A garage band with one foot outside the garage, the Dirtbombs has always seemed bent on expanding their horizons, retaining standard rock themes while making room for more extensive explorations. Their last album, 2008’s We Have You Surrounded, took on a post-apocalyptic concept in the context of short, gritty songs, shaping a larger narrative while eschewing the usual flab associated with this kind of undertaking. On the heels of such a tight, surprisingly well-executed lark, Party Store appears woefully half-baked, a slack attempt that never really coalesces into a whole.
The album opens somewhat unevenly with “Cosmic Cars,” a surly mass of plodding, distorted guitar and monotone lyrics. Yet at least in this sense, on this and others songs that get by on subtle hints of self-awareness, like the gruff “Alleys of Your Mind,” the band’s tone still feels familiar, muscular, and grouchy. They fall somewhere between tribute and parody, synthesizing the brute energy of Detroit muscle rock with a kind of dissociative wryness.
If the band is innately familiar with the rules of this kind of territory, they sound completely out of their depth in other attempts. The strangest track here is “Good Life,” a catchy but incessantly vapid dance number that seems slipped in from an entirely different album. Lead singer Mick Collin’s harsh voice is matched with a sunny-sounding female companion, resulting in what’s either an over-elaborate joke or lame attempt at accessibility. The band gets in even further over their heads with the sickly one-two punch of “Bug in the Bassbin” and “Jaguar,” two soggy instrumentals that clog up 27 minutes of time, amounting to little more than piddling noise.

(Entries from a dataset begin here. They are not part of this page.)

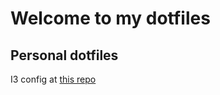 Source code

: # Welcome to my dotfiles

## Personal dotfiles

I3 config at
[this repo](https://github.com/hmaciasc/i3-config)
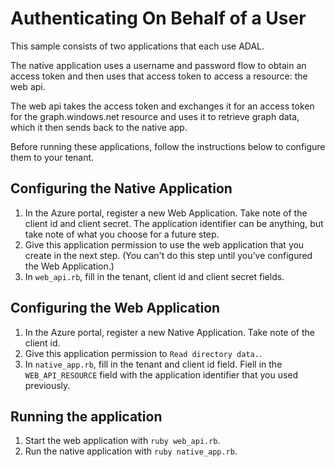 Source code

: # Authenticating On Behalf of a User

This sample consists of two applications that each use ADAL.

The native application uses a username and password flow to obtain an access
token and then uses that access token to access a resource: the web api.

The web api takes the access token and exchanges it for an access token for
the graph.windows.net resource and uses it to retrieve graph data, which it
then sends back to the native app.

Before running these applications, follow the instructions below to configure
them to your tenant.


## Configuring the Native Application
1. In the Azure portal, register a new Web Application. Take note of the client
   id and client secret. The application identifier can be anything, but take
   note of what you choose for a future step.
2. Give this application permission to use the web application that you create
   in the next step. (You can't do this step until you've configured the Web
   Application.)
3. In `web_api.rb`, fill in the tenant, client id and client secret fields.

## Configuring the Web Application
1. In the Azure portal, register a new Native Application. Take note of the
   client id.
2. Give this application permission to `Read directory data.`.
3. In `native_app.rb`, fill in the tenant and client id field. Fiell in the
   `WEB_API_RESOURCE` field with the application identifier that you used
   previously.

## Running the application
1. Start the web application with `ruby web_api.rb`.
2. Run the native application with `ruby native_app.rb`.
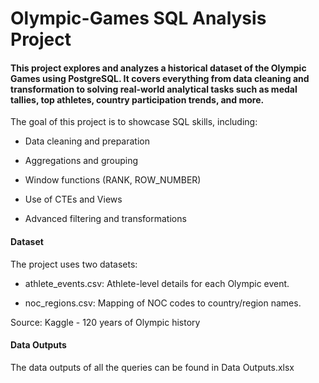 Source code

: # Olympic-Games SQL Analysis Project

#### This project explores and analyzes a historical dataset of the Olympic Games using PostgreSQL. It covers everything from data cleaning and transformation to solving real-world analytical tasks such as medal tallies, top athletes, country participation trends, and more.

The goal of this project is to showcase SQL skills, including:

- Data cleaning and preparation

- Aggregations and grouping

- Window functions (RANK, ROW_NUMBER)

- Use of CTEs and Views

- Advanced filtering and transformations

#### Dataset

The project uses two datasets:

- athlete_events.csv: Athlete-level details for each Olympic event.

- noc_regions.csv: Mapping of NOC codes to country/region names.

Source: Kaggle - 120 years of Olympic history

#### Data Outputs

The data outputs of all the queries can be found in Data Outputs.xlsx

The band kicks back into gear for the forceful, repetitive “Tear the Club Up.” By this point, Party Store has comprised eight songs and 50-odd minutes, one half of which has been utterly wasted. A refusal to accept genre limitations has generally been the band’s strong point, but here there’s no hint of any kind of integration. Rather than work their way into the fabric of each song, the experimental gestures all end up as self-contained songs, leaving Party Store sounding not only too skimpy, but unalterably diffuse.